Give the data below again exactly as written, but without the pictures.

### Records shown
──────────

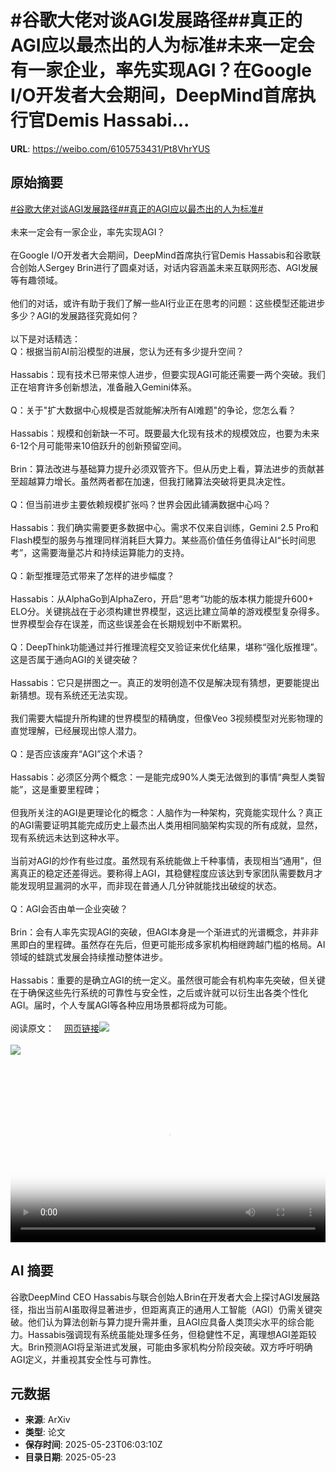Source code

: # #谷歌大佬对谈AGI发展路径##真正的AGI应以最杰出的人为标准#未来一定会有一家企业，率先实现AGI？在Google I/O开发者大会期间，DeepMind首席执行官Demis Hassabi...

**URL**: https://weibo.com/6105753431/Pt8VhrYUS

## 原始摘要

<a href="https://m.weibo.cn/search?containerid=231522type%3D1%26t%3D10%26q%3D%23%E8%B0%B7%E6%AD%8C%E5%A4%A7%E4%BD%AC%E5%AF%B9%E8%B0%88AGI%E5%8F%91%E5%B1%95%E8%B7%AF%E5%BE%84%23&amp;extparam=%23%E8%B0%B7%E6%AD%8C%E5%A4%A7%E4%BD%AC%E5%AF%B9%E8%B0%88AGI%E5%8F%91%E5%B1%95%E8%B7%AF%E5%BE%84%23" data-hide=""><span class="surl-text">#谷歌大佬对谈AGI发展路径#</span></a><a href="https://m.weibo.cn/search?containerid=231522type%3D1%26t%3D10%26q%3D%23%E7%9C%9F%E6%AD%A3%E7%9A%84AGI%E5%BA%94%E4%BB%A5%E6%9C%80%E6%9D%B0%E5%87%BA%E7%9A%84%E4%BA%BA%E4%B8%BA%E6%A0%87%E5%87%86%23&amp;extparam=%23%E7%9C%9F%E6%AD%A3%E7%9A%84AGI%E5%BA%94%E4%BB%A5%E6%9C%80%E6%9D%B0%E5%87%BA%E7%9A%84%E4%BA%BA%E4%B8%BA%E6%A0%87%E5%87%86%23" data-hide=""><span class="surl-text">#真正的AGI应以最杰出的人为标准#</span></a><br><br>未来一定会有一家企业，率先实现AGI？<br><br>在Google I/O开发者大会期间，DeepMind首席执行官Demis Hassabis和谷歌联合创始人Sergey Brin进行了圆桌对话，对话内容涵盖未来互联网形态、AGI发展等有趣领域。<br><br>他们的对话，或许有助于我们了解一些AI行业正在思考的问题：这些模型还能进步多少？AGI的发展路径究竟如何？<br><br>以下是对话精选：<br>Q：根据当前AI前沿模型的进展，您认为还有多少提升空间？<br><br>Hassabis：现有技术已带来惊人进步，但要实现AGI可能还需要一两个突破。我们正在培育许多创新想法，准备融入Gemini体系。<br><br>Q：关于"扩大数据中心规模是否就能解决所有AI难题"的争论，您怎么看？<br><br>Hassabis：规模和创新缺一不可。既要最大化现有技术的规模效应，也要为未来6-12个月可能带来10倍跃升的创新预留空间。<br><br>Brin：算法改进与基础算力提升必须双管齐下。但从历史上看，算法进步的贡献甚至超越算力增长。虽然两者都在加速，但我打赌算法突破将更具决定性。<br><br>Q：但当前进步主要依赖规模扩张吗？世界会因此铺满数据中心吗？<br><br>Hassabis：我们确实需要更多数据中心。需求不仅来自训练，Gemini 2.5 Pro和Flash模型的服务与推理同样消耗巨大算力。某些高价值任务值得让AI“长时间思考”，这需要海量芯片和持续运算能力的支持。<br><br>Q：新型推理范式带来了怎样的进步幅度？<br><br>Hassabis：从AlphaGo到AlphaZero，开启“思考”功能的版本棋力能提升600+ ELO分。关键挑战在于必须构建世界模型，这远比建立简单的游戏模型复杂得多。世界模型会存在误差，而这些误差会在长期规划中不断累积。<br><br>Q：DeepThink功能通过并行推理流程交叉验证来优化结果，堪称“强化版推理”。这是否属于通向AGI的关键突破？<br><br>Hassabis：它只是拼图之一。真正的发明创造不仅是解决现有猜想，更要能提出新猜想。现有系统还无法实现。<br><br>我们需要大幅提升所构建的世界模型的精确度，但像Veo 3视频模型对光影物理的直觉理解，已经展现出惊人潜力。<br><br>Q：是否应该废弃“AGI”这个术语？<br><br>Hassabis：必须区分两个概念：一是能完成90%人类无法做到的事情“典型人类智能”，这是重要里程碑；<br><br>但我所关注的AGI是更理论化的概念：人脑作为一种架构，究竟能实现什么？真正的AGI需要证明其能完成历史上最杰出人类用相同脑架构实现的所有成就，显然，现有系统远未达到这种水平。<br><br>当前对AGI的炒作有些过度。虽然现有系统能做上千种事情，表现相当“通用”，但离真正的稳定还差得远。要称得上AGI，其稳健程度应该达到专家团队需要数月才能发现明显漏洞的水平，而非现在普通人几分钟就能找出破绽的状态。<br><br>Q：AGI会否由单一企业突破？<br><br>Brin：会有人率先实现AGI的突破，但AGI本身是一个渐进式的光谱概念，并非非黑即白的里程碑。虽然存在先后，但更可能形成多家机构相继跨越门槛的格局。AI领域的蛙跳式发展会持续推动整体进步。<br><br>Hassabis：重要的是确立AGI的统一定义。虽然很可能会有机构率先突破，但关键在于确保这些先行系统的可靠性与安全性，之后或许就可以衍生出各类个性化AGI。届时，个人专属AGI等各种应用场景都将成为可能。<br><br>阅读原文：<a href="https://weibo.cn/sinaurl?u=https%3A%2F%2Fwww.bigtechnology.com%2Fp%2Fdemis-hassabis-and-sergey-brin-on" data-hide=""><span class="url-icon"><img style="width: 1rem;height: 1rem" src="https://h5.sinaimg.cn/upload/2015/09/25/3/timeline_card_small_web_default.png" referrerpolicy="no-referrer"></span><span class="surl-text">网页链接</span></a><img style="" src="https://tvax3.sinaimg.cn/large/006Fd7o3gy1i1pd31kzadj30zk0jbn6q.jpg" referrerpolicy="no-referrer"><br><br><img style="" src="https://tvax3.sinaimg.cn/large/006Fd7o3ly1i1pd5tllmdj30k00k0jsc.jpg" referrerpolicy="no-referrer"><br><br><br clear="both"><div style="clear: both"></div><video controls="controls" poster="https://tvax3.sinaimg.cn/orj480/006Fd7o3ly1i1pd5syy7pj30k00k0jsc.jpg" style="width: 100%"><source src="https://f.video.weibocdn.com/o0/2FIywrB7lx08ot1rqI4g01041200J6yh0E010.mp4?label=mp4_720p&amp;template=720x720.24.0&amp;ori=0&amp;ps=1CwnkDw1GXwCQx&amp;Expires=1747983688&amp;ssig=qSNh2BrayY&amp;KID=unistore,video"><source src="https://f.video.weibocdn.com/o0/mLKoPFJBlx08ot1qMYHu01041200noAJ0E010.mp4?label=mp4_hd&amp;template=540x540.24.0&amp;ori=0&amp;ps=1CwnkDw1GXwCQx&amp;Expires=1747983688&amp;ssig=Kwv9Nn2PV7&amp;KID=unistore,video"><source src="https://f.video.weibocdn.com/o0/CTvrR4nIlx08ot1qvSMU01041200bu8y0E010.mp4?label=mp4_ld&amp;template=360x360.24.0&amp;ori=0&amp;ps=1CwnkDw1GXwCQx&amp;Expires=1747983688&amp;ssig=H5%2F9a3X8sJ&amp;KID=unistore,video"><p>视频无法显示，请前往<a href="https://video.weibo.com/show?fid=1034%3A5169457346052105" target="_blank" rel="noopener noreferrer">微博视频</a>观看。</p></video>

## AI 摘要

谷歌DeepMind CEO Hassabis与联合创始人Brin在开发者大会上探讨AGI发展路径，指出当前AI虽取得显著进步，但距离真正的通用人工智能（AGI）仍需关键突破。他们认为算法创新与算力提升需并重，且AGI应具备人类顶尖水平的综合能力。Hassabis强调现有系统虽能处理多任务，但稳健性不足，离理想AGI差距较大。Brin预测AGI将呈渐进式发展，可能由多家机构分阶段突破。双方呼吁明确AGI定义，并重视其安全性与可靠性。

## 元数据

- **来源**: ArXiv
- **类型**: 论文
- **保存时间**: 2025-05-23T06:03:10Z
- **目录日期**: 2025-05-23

──────────

### Written answer
Source code

: # #谷歌大佬对谈AGI发展路径##真正的AGI应以最杰出的人为标准#未来一定会有一家企业，率先实现AGI？在Google I/O开发者大会期间，DeepMind首席执行官Demis Hassabi...

**URL**: https://weibo.com/6105753431/Pt8VhrYUS

## 原始摘要

<a href="https://m.weibo.cn/search?containerid=231522type%3D1%26t%3D10%26q%3D%23%E8%B0%B7%E6%AD%8C%E5%A4%A7%E4%BD%AC%E5%AF%B9%E8%B0%88AGI%E5%8F%91%E5%B1%95%E8%B7%AF%E5%BE%84%23&amp;extparam=%23%E8%B0%B7%E6%AD%8C%E5%A4%A7%E4%BD%AC%E5%AF%B9%E8%B0%88AGI%E5%8F%91%E5%B1%95%E8%B7%AF%E5%BE%84%23" data-hide=""><span class="surl-text">#谷歌大佬对谈AGI发展路径#</span></a><a href="https://m.weibo.cn/search?containerid=231522type%3D1%26t%3D10%26q%3D%23%E7%9C%9F%E6%AD%A3%E7%9A%84AGI%E5%BA%94%E4%BB%A5%E6%9C%80%E6%9D%B0%E5%87%BA%E7%9A%84%E4%BA%BA%E4%B8%BA%E6%A0%87%E5%87%86%23&amp;extparam=%23%E7%9C%9F%E6%AD%A3%E7%9A%84AGI%E5%BA%94%E4%BB%A5%E6%9C%80%E6%9D%B0%E5%87%BA%E7%9A%84%E4%BA%BA%E4%B8%BA%E6%A0%87%E5%87%86%23" data-hide=""><span class="surl-text">#真正的AGI应以最杰出的人为标准#</span></a><br><br>未来一定会有一家企业，率先实现AGI？<br><br>在Google I/O开发者大会期间，DeepMind首席执行官Demis Hassabis和谷歌联合创始人Sergey Brin进行了圆桌对话，对话内容涵盖未来互联网形态、AGI发展等有趣领域。<br><br>他们的对话，或许有助于我们了解一些AI行业正在思考的问题：这些模型还能进步多少？AGI的发展路径究竟如何？<br><br>以下是对话精选：<br>Q：根据当前AI前沿模型的进展，您认为还有多少提升空间？<br><br>Hassabis：现有技术已带来惊人进步，但要实现AGI可能还需要一两个突破。我们正在培育许多创新想法，准备融入Gemini体系。<br><br>Q：关于"扩大数据中心规模是否就能解决所有AI难题"的争论，您怎么看？<br><br>Hassabis：规模和创新缺一不可。既要最大化现有技术的规模效应，也要为未来6-12个月可能带来10倍跃升的创新预留空间。<br><br>Brin：算法改进与基础算力提升必须双管齐下。但从历史上看，算法进步的贡献甚至超越算力增长。虽然两者都在加速，但我打赌算法突破将更具决定性。<br><br>Q：但当前进步主要依赖规模扩张吗？世界会因此铺满数据中心吗？<br><br>Hassabis：我们确实需要更多数据中心。需求不仅来自训练，Gemini 2.5 Pro和Flash模型的服务与推理同样消耗巨大算力。某些高价值任务值得让AI“长时间思考”，这需要海量芯片和持续运算能力的支持。<br><br>Q：新型推理范式带来了怎样的进步幅度？<br><br>Hassabis：从AlphaGo到AlphaZero，开启“思考”功能的版本棋力能提升600+ ELO分。关键挑战在于必须构建世界模型，这远比建立简单的游戏模型复杂得多。世界模型会存在误差，而这些误差会在长期规划中不断累积。<br><br>Q：DeepThink功能通过并行推理流程交叉验证来优化结果，堪称“强化版推理”。这是否属于通向AGI的关键突破？<br><br>Hassabis：它只是拼图之一。真正的发明创造不仅是解决现有猜想，更要能提出新猜想。现有系统还无法实现。<br><br>我们需要大幅提升所构建的世界模型的精确度，但像Veo 3视频模型对光影物理的直觉理解，已经展现出惊人潜力。<br><br>Q：是否应该废弃“AGI”这个术语？<br><br>Hassabis：必须区分两个概念：一是能完成90%人类无法做到的事情“典型人类智能”，这是重要里程碑；<br><br>但我所关注的AGI是更理论化的概念：人脑作为一种架构，究竟能实现什么？真正的AGI需要证明其能完成历史上最杰出人类用相同脑架构实现的所有成就，显然，现有系统远未达到这种水平。<br><br>当前对AGI的炒作有些过度。虽然现有系统能做上千种事情，表现相当“通用”，但离真正的稳定还差得远。要称得上AGI，其稳健程度应该达到专家团队需要数月才能发现明显漏洞的水平，而非现在普通人几分钟就能找出破绽的状态。<br><br>Q：AGI会否由单一企业突破？<br><br>Brin：会有人率先实现AGI的突破，但AGI本身是一个渐进式的光谱概念，并非非黑即白的里程碑。虽然存在先后，但更可能形成多家机构相继跨越门槛的格局。AI领域的蛙跳式发展会持续推动整体进步。<br><br>Hassabis：重要的是确立AGI的统一定义。虽然很可能会有机构率先突破，但关键在于确保这些先行系统的可靠性与安全性，之后或许就可以衍生出各类个性化AGI。届时，个人专属AGI等各种应用场景都将成为可能。<br><br>阅读原文：<a href="https://weibo.cn/sinaurl?u=https%3A%2F%2Fwww.bigtechnology.com%2Fp%2Fdemis-hassabis-and-sergey-brin-on" data-hide=""><span class="url-icon"><img style="width: 1rem;height: 1rem" src="https://h5.sinaimg.cn/upload/2015/09/25/3/timeline_card_small_web_default.png" referrerpolicy="no-referrer"></span><span class="surl-text">网页链接</span></a><img style="" src="https://tvax3.sinaimg.cn/large/006Fd7o3gy1i1pd31kzadj30zk0jbn6q.jpg" referrerpolicy="no-referrer"><br><br><img style="" src="https://tvax3.sinaimg.cn/large/006Fd7o3ly1i1pd5tllmdj30k00k0jsc.jpg" referrerpolicy="no-referrer"><br><br><br clear="both"><div style="clear: both"></div><video controls="controls" poster="https://tvax3.sinaimg.cn/orj480/006Fd7o3ly1i1pd5syy7pj30k00k0jsc.jpg" style="width: 100%"><source src="https://f.video.weibocdn.com/o0/2FIywrB7lx08ot1rqI4g01041200J6yh0E010.mp4?label=mp4_720p&amp;template=720x720.24.0&amp;ori=0&amp;ps=1CwnkDw1GXwCQx&amp;Expires=1747983688&amp;ssig=qSNh2BrayY&amp;KID=unistore,video"><source src="https://f.video.weibocdn.com/o0/mLKoPFJBlx08ot1qMYHu01041200noAJ0E010.mp4?label=mp4_hd&amp;template=540x540.24.0&amp;ori=0&amp;ps=1CwnkDw1GXwCQx&amp;Expires=1747983688&amp;ssig=Kwv9Nn2PV7&amp;KID=unistore,video"><source src="https://f.video.weibocdn.com/o0/CTvrR4nIlx08ot1qvSMU01041200bu8y0E010.mp4?label=mp4_ld&amp;template=360x360.24.0&amp;ori=0&amp;ps=1CwnkDw1GXwCQx&amp;Expires=1747983688&amp;ssig=H5%2F9a3X8sJ&amp;KID=unistore,video"><p>视频无法显示，请前往<a href="https://video.weibo.com/show?fid=1034%3A5169457346052105" target="_blank" rel="noopener noreferrer">微博视频</a>观看。</p></video>

## AI 摘要

谷歌DeepMind CEO Hassabis与联合创始人Brin在开发者大会上探讨AGI发展路径，指出当前AI虽取得显著进步，但距离真正的通用人工智能（AGI）仍需关键突破。他们认为算法创新与算力提升需并重，且AGI应具备人类顶尖水平的综合能力。Hassabis强调现有系统虽能处理多任务，但稳健性不足，离理想AGI差距较大。Brin预测AGI将呈渐进式发展，可能由多家机构分阶段突破。双方呼吁明确AGI定义，并重视其安全性与可靠性。

## 元数据

- **来源**: ArXiv
- **类型**: 论文
- **保存时间**: 2025-05-23T06:03:10Z
- **目录日期**: 2025-05-23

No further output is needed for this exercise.